Connecticut Probate Courts Judge
- In office 1860–1861

Mayor of New London, Connecticut
- In office 1862–1865
- Preceded by: Jonathan N. Harris
- Succeeded by: Fredrick L. Allen

United States Attorney for the District of Connecticut
- In office 1861–1869
- President: Abraham Lincoln Andrew Johnson
- Preceded by: Tilton E. Doolittle
- Succeeded by: Calvin G. Child

Connecticut Judge of Common Pleas
- In office 1870–1873

Personal details
- Born: May 23, 1818 East Haddam, Connecticut
- Died: March 8, 1910 (aged 91) Hadlyme, Connecticut
- Children: 2
- Alma mater: Wesleyan University (1839)

= Hiram Willey =

American judge and attorney (1818-1910)

Hiram Willey (May 5, 1818 – March 8, 1910) was an American attorney who served as the United States Attorney for the District of Connecticut under two presidents.
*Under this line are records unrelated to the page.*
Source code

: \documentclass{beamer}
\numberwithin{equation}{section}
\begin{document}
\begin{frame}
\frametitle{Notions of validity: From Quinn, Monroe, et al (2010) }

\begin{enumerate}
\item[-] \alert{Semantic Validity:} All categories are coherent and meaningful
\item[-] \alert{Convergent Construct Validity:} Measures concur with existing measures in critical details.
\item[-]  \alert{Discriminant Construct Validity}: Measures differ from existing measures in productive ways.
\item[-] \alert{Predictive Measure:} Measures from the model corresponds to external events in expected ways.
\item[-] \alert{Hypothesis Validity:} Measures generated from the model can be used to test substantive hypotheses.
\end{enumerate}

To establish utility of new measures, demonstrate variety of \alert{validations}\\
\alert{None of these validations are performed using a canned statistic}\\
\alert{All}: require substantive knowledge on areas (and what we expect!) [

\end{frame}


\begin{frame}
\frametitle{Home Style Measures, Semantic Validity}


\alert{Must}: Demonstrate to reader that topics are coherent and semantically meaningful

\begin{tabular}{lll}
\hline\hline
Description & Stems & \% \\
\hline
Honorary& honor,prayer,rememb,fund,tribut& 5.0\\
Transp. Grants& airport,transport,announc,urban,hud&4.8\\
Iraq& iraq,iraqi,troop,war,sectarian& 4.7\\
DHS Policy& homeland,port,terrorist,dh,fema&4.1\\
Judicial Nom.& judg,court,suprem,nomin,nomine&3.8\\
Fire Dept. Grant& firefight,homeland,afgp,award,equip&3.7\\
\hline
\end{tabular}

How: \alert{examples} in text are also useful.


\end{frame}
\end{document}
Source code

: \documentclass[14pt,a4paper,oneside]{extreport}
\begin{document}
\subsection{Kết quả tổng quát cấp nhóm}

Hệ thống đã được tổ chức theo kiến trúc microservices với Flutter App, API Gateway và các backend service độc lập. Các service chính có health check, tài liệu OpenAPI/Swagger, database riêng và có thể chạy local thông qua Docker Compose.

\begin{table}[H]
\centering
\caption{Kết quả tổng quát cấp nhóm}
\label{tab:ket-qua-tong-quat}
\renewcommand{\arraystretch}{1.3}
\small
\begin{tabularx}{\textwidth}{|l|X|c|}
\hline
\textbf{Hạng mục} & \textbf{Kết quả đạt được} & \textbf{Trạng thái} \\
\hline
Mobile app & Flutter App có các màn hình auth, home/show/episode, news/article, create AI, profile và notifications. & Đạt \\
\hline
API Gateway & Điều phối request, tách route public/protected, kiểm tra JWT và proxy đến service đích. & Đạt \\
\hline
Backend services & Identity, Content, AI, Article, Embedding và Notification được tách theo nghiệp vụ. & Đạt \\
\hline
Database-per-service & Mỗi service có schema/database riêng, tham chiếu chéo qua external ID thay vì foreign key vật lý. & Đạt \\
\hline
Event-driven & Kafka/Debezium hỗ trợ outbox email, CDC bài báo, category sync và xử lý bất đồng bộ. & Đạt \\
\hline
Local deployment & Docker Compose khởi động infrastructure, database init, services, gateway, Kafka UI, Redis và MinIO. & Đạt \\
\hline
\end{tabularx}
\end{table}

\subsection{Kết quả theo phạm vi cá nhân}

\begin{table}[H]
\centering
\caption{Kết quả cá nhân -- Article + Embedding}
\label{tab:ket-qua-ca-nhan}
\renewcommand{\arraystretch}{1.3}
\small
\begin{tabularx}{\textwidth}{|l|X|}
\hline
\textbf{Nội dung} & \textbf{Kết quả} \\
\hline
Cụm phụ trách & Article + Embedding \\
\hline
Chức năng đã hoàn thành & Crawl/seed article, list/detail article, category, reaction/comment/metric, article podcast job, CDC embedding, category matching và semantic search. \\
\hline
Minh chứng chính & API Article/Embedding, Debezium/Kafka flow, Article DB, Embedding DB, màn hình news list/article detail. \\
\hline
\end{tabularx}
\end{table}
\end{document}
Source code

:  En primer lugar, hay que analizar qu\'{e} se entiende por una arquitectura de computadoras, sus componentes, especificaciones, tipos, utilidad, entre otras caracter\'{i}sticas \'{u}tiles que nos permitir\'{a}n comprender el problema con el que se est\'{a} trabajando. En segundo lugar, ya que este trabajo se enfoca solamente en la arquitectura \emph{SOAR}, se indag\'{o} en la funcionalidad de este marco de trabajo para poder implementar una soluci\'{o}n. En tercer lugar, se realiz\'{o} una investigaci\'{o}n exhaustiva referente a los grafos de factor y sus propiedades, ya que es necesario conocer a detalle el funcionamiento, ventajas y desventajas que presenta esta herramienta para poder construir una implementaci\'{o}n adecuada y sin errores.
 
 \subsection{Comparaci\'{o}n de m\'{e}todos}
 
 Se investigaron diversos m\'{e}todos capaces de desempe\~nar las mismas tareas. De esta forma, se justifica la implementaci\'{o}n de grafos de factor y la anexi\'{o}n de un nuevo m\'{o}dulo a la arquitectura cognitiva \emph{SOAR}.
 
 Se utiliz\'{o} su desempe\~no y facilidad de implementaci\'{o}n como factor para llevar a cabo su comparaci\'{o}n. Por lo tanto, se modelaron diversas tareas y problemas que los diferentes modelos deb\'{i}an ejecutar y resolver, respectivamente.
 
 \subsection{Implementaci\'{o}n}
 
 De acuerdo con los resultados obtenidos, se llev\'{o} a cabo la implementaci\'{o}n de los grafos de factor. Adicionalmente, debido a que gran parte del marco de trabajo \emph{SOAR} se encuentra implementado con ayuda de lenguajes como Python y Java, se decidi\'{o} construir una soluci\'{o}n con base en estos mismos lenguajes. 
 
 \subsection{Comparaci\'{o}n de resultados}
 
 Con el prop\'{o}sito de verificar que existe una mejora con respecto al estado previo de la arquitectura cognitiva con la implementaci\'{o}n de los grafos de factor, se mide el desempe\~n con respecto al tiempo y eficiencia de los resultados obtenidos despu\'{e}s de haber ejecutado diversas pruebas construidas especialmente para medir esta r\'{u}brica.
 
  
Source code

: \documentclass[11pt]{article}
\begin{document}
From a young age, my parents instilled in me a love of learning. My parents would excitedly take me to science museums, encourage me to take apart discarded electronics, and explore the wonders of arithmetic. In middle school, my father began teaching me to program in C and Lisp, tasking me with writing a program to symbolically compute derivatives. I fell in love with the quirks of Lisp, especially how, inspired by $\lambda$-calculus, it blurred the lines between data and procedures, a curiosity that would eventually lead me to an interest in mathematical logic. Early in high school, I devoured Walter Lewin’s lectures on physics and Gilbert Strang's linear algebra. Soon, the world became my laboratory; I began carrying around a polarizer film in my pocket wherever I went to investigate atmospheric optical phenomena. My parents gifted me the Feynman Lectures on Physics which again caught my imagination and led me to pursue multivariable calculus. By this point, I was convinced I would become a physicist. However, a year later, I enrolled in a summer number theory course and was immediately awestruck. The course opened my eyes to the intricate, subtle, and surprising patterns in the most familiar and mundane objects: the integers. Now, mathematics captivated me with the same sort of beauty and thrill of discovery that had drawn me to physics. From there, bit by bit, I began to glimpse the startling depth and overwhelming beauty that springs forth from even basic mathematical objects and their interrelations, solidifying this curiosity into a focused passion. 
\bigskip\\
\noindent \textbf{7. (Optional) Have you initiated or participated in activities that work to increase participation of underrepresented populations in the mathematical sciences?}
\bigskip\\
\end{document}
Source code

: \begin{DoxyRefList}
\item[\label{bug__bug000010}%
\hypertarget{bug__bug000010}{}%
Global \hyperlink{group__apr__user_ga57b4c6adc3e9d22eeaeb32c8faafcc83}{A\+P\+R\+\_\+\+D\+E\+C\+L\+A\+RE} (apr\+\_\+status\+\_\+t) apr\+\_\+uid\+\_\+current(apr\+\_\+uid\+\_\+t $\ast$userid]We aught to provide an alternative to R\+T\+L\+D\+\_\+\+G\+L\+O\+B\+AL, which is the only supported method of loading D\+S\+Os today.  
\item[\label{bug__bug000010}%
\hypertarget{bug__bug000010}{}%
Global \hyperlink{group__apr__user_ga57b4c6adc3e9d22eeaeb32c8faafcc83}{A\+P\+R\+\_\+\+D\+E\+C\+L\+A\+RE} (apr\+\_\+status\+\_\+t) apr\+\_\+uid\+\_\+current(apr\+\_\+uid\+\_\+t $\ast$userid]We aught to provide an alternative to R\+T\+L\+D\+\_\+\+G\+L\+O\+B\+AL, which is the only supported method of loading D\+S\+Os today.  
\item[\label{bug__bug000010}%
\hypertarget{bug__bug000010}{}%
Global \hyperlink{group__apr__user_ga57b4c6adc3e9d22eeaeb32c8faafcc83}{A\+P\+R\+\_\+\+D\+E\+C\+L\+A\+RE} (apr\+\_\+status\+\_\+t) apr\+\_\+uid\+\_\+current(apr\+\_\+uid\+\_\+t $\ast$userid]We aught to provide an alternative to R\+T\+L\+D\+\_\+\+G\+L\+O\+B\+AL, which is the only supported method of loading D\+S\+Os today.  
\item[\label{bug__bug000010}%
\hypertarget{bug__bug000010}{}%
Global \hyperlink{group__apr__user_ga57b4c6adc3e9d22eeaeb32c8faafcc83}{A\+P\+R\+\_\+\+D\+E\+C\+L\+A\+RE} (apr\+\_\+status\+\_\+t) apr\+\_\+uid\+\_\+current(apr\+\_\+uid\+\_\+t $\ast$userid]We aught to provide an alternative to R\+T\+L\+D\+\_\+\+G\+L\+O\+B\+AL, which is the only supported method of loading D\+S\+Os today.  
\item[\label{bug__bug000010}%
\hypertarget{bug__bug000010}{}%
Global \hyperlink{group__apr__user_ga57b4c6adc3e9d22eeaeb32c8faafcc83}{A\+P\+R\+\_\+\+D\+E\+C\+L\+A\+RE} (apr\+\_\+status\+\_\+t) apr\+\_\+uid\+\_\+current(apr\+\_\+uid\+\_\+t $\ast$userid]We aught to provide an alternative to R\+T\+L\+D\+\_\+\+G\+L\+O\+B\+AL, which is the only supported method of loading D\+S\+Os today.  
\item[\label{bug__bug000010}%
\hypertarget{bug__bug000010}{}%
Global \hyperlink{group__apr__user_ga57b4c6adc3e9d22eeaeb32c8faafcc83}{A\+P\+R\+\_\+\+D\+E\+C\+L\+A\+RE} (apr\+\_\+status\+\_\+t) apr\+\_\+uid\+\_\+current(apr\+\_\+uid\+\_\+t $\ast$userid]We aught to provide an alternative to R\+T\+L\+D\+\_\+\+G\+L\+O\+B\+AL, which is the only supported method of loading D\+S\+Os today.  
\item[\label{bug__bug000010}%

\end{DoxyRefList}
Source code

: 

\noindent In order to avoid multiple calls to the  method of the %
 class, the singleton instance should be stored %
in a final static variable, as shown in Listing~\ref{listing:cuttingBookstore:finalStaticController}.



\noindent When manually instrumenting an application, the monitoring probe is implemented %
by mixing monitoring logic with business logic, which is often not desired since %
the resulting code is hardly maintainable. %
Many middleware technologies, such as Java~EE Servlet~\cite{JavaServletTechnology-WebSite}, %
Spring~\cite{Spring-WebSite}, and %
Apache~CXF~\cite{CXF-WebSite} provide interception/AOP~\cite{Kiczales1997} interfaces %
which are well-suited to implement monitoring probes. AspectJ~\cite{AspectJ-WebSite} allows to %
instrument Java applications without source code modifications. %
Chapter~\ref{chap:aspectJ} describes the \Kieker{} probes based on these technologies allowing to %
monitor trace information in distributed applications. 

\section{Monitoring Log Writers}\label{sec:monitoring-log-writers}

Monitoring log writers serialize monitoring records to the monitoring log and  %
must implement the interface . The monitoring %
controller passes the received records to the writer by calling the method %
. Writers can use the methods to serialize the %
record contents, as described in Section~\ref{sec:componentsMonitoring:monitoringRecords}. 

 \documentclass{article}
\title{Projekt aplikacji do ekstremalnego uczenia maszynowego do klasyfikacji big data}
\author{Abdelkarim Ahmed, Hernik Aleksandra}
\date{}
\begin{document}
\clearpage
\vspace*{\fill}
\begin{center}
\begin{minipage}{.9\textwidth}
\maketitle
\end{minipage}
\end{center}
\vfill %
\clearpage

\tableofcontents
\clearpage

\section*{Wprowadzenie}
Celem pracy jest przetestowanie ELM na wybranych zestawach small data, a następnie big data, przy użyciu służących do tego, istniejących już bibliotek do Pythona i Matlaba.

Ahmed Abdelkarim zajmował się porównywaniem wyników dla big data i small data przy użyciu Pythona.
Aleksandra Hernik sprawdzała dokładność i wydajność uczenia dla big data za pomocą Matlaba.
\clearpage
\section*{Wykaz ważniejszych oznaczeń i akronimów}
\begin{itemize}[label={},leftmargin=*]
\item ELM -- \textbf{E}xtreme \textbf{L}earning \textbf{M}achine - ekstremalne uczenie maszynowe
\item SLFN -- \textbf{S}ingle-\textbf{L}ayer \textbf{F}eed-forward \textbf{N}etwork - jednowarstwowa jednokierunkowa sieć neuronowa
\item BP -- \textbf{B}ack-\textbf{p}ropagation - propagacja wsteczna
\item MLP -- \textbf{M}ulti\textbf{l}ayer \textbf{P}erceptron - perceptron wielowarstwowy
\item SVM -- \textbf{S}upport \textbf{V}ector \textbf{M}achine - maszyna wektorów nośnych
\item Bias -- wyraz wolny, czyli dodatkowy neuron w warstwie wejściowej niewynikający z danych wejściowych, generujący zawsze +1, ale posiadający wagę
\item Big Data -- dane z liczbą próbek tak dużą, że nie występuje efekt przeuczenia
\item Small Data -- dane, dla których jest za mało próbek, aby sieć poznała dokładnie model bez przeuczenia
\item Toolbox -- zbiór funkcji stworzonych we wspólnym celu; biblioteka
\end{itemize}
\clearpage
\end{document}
He was also a judge, member of the Connecticut senate, author, and the mayor of New London, Connecticut.

== Biography ==
Hiram was born on May 5, 1818, to Eathan Allen Willey and Mary Brockway in East Haddam, Connecticut. His ancestors moved to Connecticut in 1645 and his grandfather Abraham Willey was a captain in the Revolutionary War. He was one of the first graduates of Wesleyan University of Middletown graduating in 1839. After passing the bar in 1841, he would be involved in numerous political and legal positions throughout Connecticut. He became State's Attorney; was a member of the Legislature and State Senate; Mayor of New London; Judge of Probate Court and of the Court of Common Pleas; returned to Hadlyme to reside in 1875; was lay reader in the P.E. Church of Hadlyme, member of F.& A.M.; First Grand Commander of the Encampment in New London.
As the mayor of New London, he established the cities police force. In addition he wrote multiple books and was a professor at Yale.